Secondo F.M. Buongiovanni (citato da Piero Viotto), per Don Bosco il teatro deve essere ricreativo, istruttivo, occasione di apprendimento; educativo (stimolo alle creatività, iniziativa, impegno, crescita personale); semplice; breve (perché non deve stancare con la troppa lunghezza); morale (rifiuto di ogni atteggiamento antiumano). Molto importante - nella storia del teatro pedagogico - mi sembra l'esperienza di Don Bosco perché si tratta di un "teatro di ragazzi, fatto da ragazzi e diretto a ragazzi", ciò che anticipa in qualche modo le posizioni (già descritte) di Benjamin e il tentativo sperimentale ma breve del 68' italiano nel teatro scolastico (si vedano gli scritti raccolti, ad esempio, nel fascicolo 1-2 del 1971 di «Vita e Pensiero» , anno 54°)3.

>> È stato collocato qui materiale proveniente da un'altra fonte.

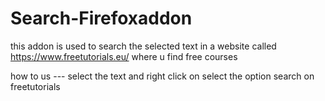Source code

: # Search-Firefoxaddon
this addon is used to search the selected text in a website called https://www.freetutorials.eu/ where u find free courses


how to us --- select the text and right click on select the option search on  freetutorials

Claudio Bernardi, nel 1987, tira le conclusioni con l'articolo Teatro ragazzi: il movimento, l'effimero, lo stabile4. In pochi anni, troviamo nella società una situazione profondamente cambiata della animazione teatrale.
Il teatro, come tale, viene ormai proposto come possibilità espressiva più ampia, fuori della scuola e rivolto potenzialmente a tutti. Raramente è un insieme di dilettanti (ad esempio cooperative della "terza età"), normalmente è affidato a professionisti. Anche l'animazione si frammenta penetrando in tutti i luoghi comunitari attraverso operatori appositi, che non sono in generale attori professionali, anche se sono persone dotate di capacità di comunicazione. Essi operano (ad es. nelle case di riposo, nei luoghi turistici e villaggi vacanze etc.) con attività di intrattenimento e spettacolo che ricercano - se mai - l'effetto ludico e ricreativo, non certamente quello educativo.

Un particolare genere di animazione, questa volta condotta da Comunicatori particolarmente vivaci, si afferma in televisione nelle "sponsorizzazioni" di giochi mnemonici, concorsi a premio e così via.
Scompare, in pratica, il teatro nella scuola, e si può ben condividere quanto ebbe a scrivere Bernardi: "Gli uomini di teatro, rifiutando di occuparsi di cose altrui (l'educazione), ricercavano il proprio campo specifico di azione e di ricerca, la propria identità ancora a teatro. Ai teatranti il teatro, agli educatori l'educazione5".

Note

1 Riferisce Viotto che Comenio raccontava nei suoi scritti di allestire in ogni classe, almeno quattro volte all'anno, uno spettacolo per sceneggiare gli avvenimenti della vita scolastica e sociale, giacché nella immedesimazione con il personaggio rappresentato l'educando può imparare a conoscere e a capire gli altri, e l'educatore, studiando il modo di comportarsi dell'allievo nella finzione scenica, può meglio conoscere la natura di ogni educando.
I Gesuiti invece fecero delle rappresentazioni teatrali un momento di festa nella vita della istituzione religiosa per coinvolgere docenti e discenti, attori e spettatori. I testi, preparati dai professori di retorica, erano tratti dalla Sacra Scrittura e talvolta dagli avvenimenti della vita; la rappresentazione era diretta da un regista chiamato "choragus" che doveva raccordare i diversi ruoli dei partecipanti.
2 P. VIOTTO, voce "Teatro", in M. LAENG (a cura di), Enciclopedia Pedagogica, vol. IV, Roma, La Scuola, 1992, p. 1780.
3 Per maggiori dettagli, l'articolo di M. GAGLIARDI, Verso una nuova drammaturgia in «Vita e Pensiero», anno 54°, 1971, pp. 65-69.
4 C. BERNARDI, Teatro ragazzi: il movimento, l'effimero, lo stabile in «Vita e Pensiero», anno 70°, 1987, pp. 709-714.